The above probably applies to the group of people working on this project as well, assuming such a project exists and its not simply an hallucination or continuing derangement of my own senses and reason.  I imagine, as artists, that many of them might feel like they are stooping in using colour and symbolism in such an overt blatant way.  I mean I enjoyed the OAII as much as the next Occultnik but it was more than a little bit, I don't know... vulgar?  That said many of them are probably just working on a commission and like scientists of the military industrial complex are so compartmentalised that they lack any knowledge of the big picture.  In my opinion some of the blatancy is also required because of the general decline in intelligence and critical thinking, the inability of the audience to even remotely look beyond the obvious and not interpret things literally and without context, which leads me to my final point.

As I consider esoteric elite projects and in coming to terms with my own elitist tendencies I also have to reflect on what has become of the ''public'' Western Mystery Tradition in its embrace of populism instead.  Although a lot of my peers might bemoan political populism when it comes to Trumpism they completely fell foul of it themselves during the rise of social media popularity contests which have produced increasingly empty, banal and mediocre posts, the rise of ''chat'', a dearth of meaningful thought-provoking conversation and the continuing descent into the dumb.

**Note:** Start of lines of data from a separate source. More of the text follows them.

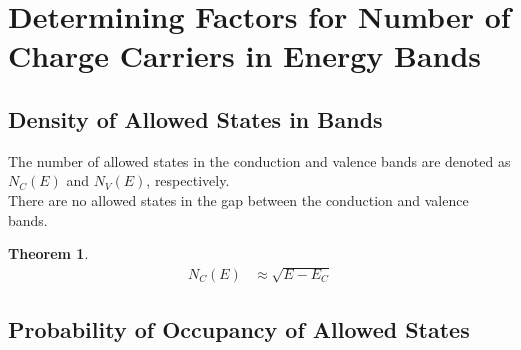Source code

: \documentclass[titlepage, fleqn, a4paper, 12pt, twoside]{article}
\theoremstyle{definition}
\theoremstyle{theorem}
\newtheorem{theorem}{Theorem}
\begin{document}
\section{Determining Factors for Number of Charge Carriers in Energy Bands}

\subsection{Density of Allowed States in Bands}

The number of allowed states in the conduction and valence bands are denoted as $N_C(E)$ and $N_V(E)$, respectively.\\
There are no allowed states in the gap between the conduction and valence bands.

\begin{theorem}
	\begin{align*}
		N_C(E) & \approx \sqrt{E - E_C}
	\end{align*}
\end{theorem}

\subsection{Probability of Occupancy of Allowed States}
\end{document}
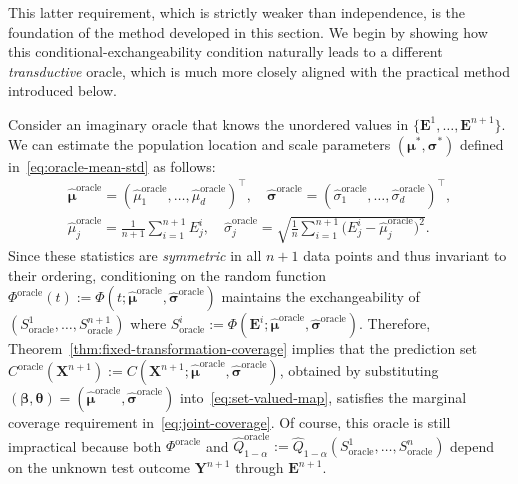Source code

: This latter requirement, which is strictly weaker than independence, is the foundation of the method developed in this section.
We begin by showing how this conditional-exchangeability condition naturally leads to a different \emph{transductive} oracle, which is much more closely aligned with the practical method introduced below.

{\color{blue}
Consider an imaginary oracle that knows the unordered values in $\{\mathbf{E}^1,\ldots,\mathbf{E}^{n+1}\}$. We can estimate the population location and scale parameters $(\boldsymbol \mu^*, \boldsymbol\sigma^*)$ defined in~\eqref{eq:oracle-mean-std} as follows:
\begin{equation} \label{eq:transductive-oracle-mean-std}
\begin{aligned}
\boldsymbol{\hat{\mu}}^{\mathrm{oracle}} = (\hat{\mu}^{\mathrm{oracle}}_1,\ldots,\hat{\mu}^{\mathrm{oracle}}_d)^\top,
\quad
\boldsymbol{\hat{\sigma}}^{\mathrm{oracle}} = (\hat{\sigma}^{\mathrm{oracle}}_1,\ldots,\hat{\sigma}^{\mathrm{oracle}}_d)^\top,\\
\hat{\mu}^{\mathrm{oracle}}_j  = \frac{1}{n+1} \sum_{i=1}^{n+1} {E}^i_j,
\quad
\hat{\sigma}^{\mathrm{oracle}}_j 
= \sqrt{\frac{1}{n} \sum_{i=1}^{n+1} \!\bigl({E}^i_j - \hat{\mu}^{\mathrm{oracle}}_j\bigr)^2}.
\end{aligned}
\end{equation}
Since these statistics are \emph{symmetric} in all $n+1$ data points and thus invariant to their ordering, conditioning on the random function $\Phi^\mathrm{oracle}(t):=\Phi(t; \boldsymbol{\hat{\mu}}^{\mathrm{oracle}}, \boldsymbol{\hat{\sigma}}^{\mathrm{oracle}} )$ maintains the exchangeability of $(S^1_{\mathrm{oracle}},\ldots,S^{n+1}_{\mathrm{oracle}})$ where $S^i_{\mathrm{oracle}}:= \Phi(\mathbf{E}^i; \boldsymbol{\hat{\mu}}^{\mathrm{oracle}}, \boldsymbol{\hat{\sigma}}^{\mathrm{oracle}})$. Therefore, Theorem~\ref{thm:fixed-transformation-coverage} implies that the prediction set ${C}^{\mathrm{oracle}}(\mathbf{X}^{n+1}):= C(\mathbf{X}^{n+1};\hat{\boldsymbol\mu}^{\mathrm{oracle}}, \hat{\boldsymbol\sigma}^{\mathrm{oracle}})$, obtained by substituting $(\boldsymbol \beta, \boldsymbol \theta) = (\hat{\boldsymbol\mu}^{\mathrm{oracle}}, \hat{\boldsymbol\sigma}^{\mathrm{oracle}})$ into~\eqref{eq:set-valued-map}, satisfies the marginal coverage requirement in~\eqref{eq:joint-coverage}.
Of course, this oracle is still impractical because both $\Phi^\mathrm{oracle}$ and $\hat{Q}^{\mathrm{oracle}}_{1-\alpha}:= \hat{Q}_{1-\alpha}(S^1_{\mathrm{oracle}},\ldots,S^n_{\mathrm{oracle}})$ depend on the unknown test outcome $\mathbf{Y}^{n+1}$ through $\mathbf{E}^{n+1}$. 

}
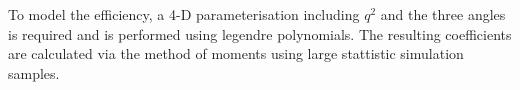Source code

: \documentclass[%
 reprint,
 amsmath,amssymb,
 aps,
]{revtex4-2}
\begin{document}
To model the efficiency, a 4-D parameterisation including $q^2$ and the three angles is required and is performed using
legendre polynomials. The resulting coefficients are calculated via the method of moments using large stattistic simulation samples.

\end{document}

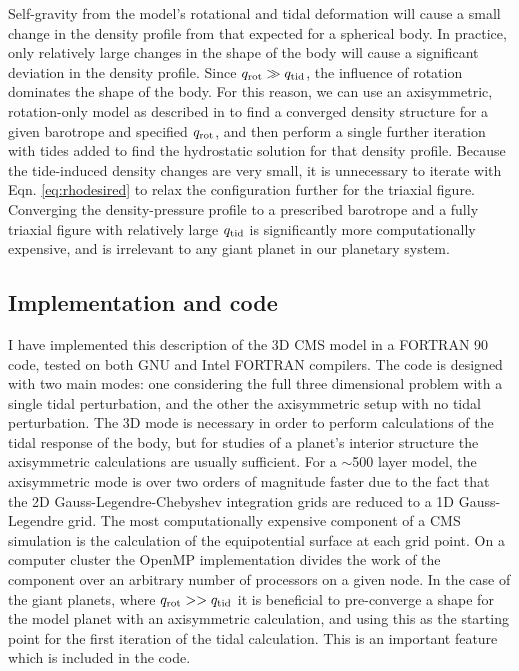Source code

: Self-gravity from the model's rotational and tidal deformation will cause a small
change in the density profile from that expected for a spherical body.  In practice,
only relatively large changes in the shape of the body will cause a significant
deviation in the density profile. Since $q_{\rm rot} \gg q_{\rm tid}$, the influence
of rotation dominates the shape of the body. For this reason, we can use an
axisymmetric, rotation-only model as described in \citet{hubbard2013} to find a
converged density structure for a given barotrope and specified $q_{\rm rot}$, and
then perform a single further iteration with tides added to find the hydrostatic
solution for that density profile.  Because the tide-induced density changes are very
small, it is unnecessary to iterate with Eqn.  \eqref{eq:rhodesired} to relax the
configuration further for the triaxial figure. Converging the density-pressure
profile to a prescribed barotrope and a fully triaxial figure with relatively large
$q_{\rm tid}$ is significantly more computationally expensive, and is irrelevant to
any giant planet in our planetary system.

\subsection{Implementation and code}

I have implemented this description of the 3D CMS model in a FORTRAN 90 code, tested
on both GNU and Intel FORTRAN compilers. The code is designed with two main modes:
one considering the full three dimensional problem with a single tidal perturbation,
and the other the axisymmetric setup with no tidal perturbation. The 3D mode is
necessary in order to perform calculations of the tidal response of the body, but for
studies of a planet's interior structure the axisymmetric calculations are usually
sufficient. For a $\sim$500 layer model, the axisymmetric mode is over two orders of
magnitude faster due to the fact that the 2D Gauss-Legendre-Chebyshev integration
grids are reduced to a 1D Gauss-Legendre grid. The most computationally expensive
component of a CMS simulation is the calculation of the equipotential surface at each
grid point.  On a computer cluster the OpenMP implementation divides the work of the
component over an arbitrary number of processors on a given node. In the case of the
giant planets, where $q_{\rm rot}>>q_{\rm tid}$ it is beneficial to pre-converge a
shape for the model planet with an axisymmetric calculation, and using this as the
starting point for the first iteration of the tidal calculation. This is an important
feature which is included in the code.

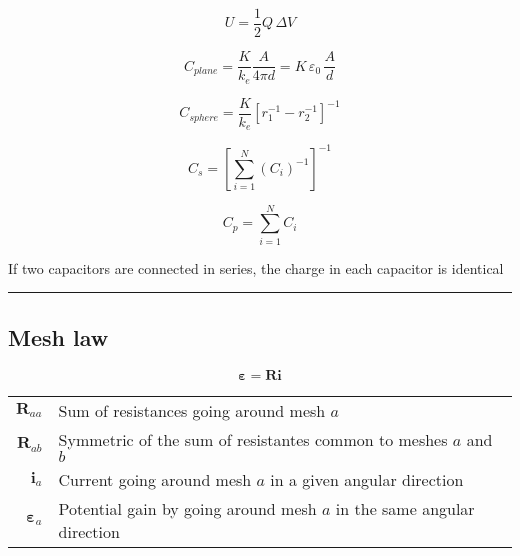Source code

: \documentclass{form}
\newcommand{\matr}[1]{\mathbf{#1}} %
\begin{document}
\begin{minipage}[c]{0.10\textwidth}
	\begin{equation*}
		U=\frac{1}{2}Q\,\Delta V
	\end{equation*}
\end{minipage}
\begin{minipage}[c]{0.25\textwidth}
	\begin{equation*}
		C_{plane} = \frac{K}{k_e}\frac{A}{4\pi d} = K\,\varepsilon_0 \,\frac{A}{d}
	\end{equation*}
\end{minipage}
\begin{minipage}[c]{0.25\textwidth}
	\begin{equation*}
		C_{sphere} = \frac{K}{k_e}\left[r_1^{-1}-r_2^{-1}\right]^{-1}
	\end{equation*}
\end{minipage}
\begin{center}
	\begin{minipage}[c]{0.17\textwidth}
		\begin{equation*}
			C_s = \left[\sum_{i=1}^{N}{(C_i)^{-1}}\right]^{-1}
		\end{equation*}
	\end{minipage}
	\begin{minipage}[c]{0.11\textwidth}
		\begin{equation*}
			C_p = \sum_{i=1}^{N}{C_i}
		\end{equation*}
	\end{minipage}
	\begin{minipage}[c]{0.70\textwidth}
		If two capacitors are connected in series, the charge in each capacitor is identical
	\end{minipage}
\end{center}
\noindent\rule{\textwidth}{0.4pt}
\begin{minipage}[c]{0.15\textwidth}
	\subsection*{Mesh law}
\end{minipage}
\begin{minipage}[c]{0.15\textwidth}
	\begin{equation*}
		\matr{\varepsilon}=\matr{R}\matr{i}
	\end{equation*}
\end{minipage}
\begin{minipage}[c]{0.65\textwidth}
	\begin{tabular}{ r l }
		$\matr{R}_{aa}$ & Sum of resistances going around mesh $a$ \\
		$\matr{R}_{ab}$ & Symmetric of the sum of resistantes common to meshes $a$ and $b$\\
		$\matr{i}_a   $ & Current going around mesh $a$ in a given angular direction\\
		$\matr{\varepsilon}_a$ & Potential gain by going around mesh $a$ in the same angular direction
	\end{tabular}
\end{minipage}\\
\end{document}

Even those who consider themselves anti-authority outsiders got Skinner conditioned by social media into playing along and are now some of the worst offenders, in my most humble opinion.  Alongside this in the esoteric populists' anti-authority rejection of their own ''elite'' came this bizarre desire to reinvent the wheel before they could comfortably drive a car which seems to have effectively paralysed the culture for nigh on a decade now.  There is much self-congratulation on progress, I see no evidence of that whatsoever. So, for the record, while I may call myself out on my elitist tendencies, God forbid I become a populist.  I will only stoop so far.

This is so simple as hardly to require explanation. Humpty Dumpty is of course the Egg of Spirit, and the wall is the Abyss--his "fall" is therefore the descent of spirit into matter; and it is only too painfully familiar to us that all the king's horses and all his men cannot restore us to the height.